* _The problem_:
Every line of the material must be given again verbatim. Skip the images.
###
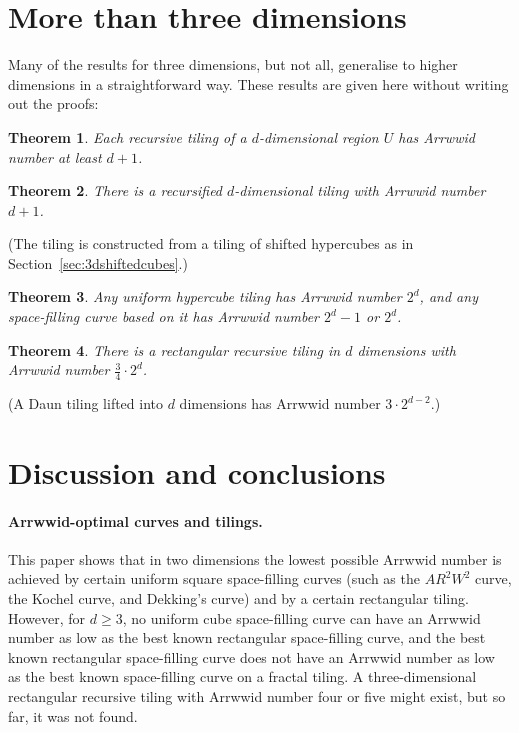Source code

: \documentclass[11pt,a4paper]{article}
\newcommand{\unittile}{\ensuremath{U}\xspace}
\newcommand{\ARRWW}{$AR^2W^2$\xspace}
\newtheorem{theorem}{Theorem}
\begin{document}
\section{More than three dimensions}
Many of the results for three dimensions, but not all, generalise to higher dimensions in a straightforward way. These results are given here without writing out the proofs:

\begin{theorem}
Each recursive tiling of a $d$-dimensional region \unittile has Arrwwid number at least $d+1$.
\end{theorem}
\begin{theorem}
There is a recursified $d$-dimensional tiling with Arrwwid number $d+1$.
\end{theorem}
(The tiling is constructed from a tiling of shifted hypercubes as in Section~\ref{sec:3dshiftedcubes}.)
\begin{theorem}
Any uniform hypercube tiling has Arrwwid number $2^d$, and any space-filling curve based on it has Arrwwid number $2^d - 1$ or $2^d$.
\end{theorem}
\begin{theorem}
There is a rectangular recursive tiling in $d$ dimensions with Arrwwid number $\frac34 \cdot 2^d$.
\end{theorem}
(A Daun tiling lifted into $d$ dimensions has Arrwwid number $3 \cdot 2^{d-2}$.)

\section{Discussion and conclusions}\label{sec:conclusions}

\paragraph{Arrwwid-optimal curves and tilings.} This paper shows that in two dimensions the lowest possible Arrwwid number is achieved by certain uniform square space-filling curves (such as the \ARRWW curve, the Kochel curve, and Dekking's curve) and by a certain rectangular tiling. However, for $d \geq 3$, no uniform cube space-filling curve can have an Arrwwid number as low as the best known rectangular space-filling curve, and the best known rectangular space-filling curve does not have an Arrwwid number as low as the best known space-filling curve on a fractal tiling. A three-dimensional rectangular recursive tiling with Arrwwid number four or five might exist, but so far, it was not found.
\end{document}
###
* _Task solution_:
Source code

: \documentclass[11pt,a4paper]{article}
\newcommand{\unittile}{\ensuremath{U}\xspace}
\newcommand{\ARRWW}{$AR^2W^2$\xspace}
\newtheorem{theorem}{Theorem}
\begin{document}
\section{More than three dimensions}
Many of the results for three dimensions, but not all, generalise to higher dimensions in a straightforward way. These results are given here without writing out the proofs:

\begin{theorem}
Each recursive tiling of a $d$-dimensional region \unittile has Arrwwid number at least $d+1$.
\end{theorem}
\begin{theorem}
There is a recursified $d$-dimensional tiling with Arrwwid number $d+1$.
\end{theorem}
(The tiling is constructed from a tiling of shifted hypercubes as in Section~\ref{sec:3dshiftedcubes}.)
\begin{theorem}
Any uniform hypercube tiling has Arrwwid number $2^d$, and any space-filling curve based on it has Arrwwid number $2^d - 1$ or $2^d$.
\end{theorem}
\begin{theorem}
There is a rectangular recursive tiling in $d$ dimensions with Arrwwid number $\frac34 \cdot 2^d$.
\end{theorem}
(A Daun tiling lifted into $d$ dimensions has Arrwwid number $3 \cdot 2^{d-2}$.)

\section{Discussion and conclusions}\label{sec:conclusions}

\paragraph{Arrwwid-optimal curves and tilings.} This paper shows that in two dimensions the lowest possible Arrwwid number is achieved by certain uniform square space-filling curves (such as the \ARRWW curve, the Kochel curve, and Dekking's curve) and by a certain rectangular tiling. However, for $d \geq 3$, no uniform cube space-filling curve can have an Arrwwid number as low as the best known rectangular space-filling curve, and the best known rectangular space-filling curve does not have an Arrwwid number as low as the best known space-filling curve on a fractal tiling. A three-dimensional rectangular recursive tiling with Arrwwid number four or five might exist, but so far, it was not found.
\end{document}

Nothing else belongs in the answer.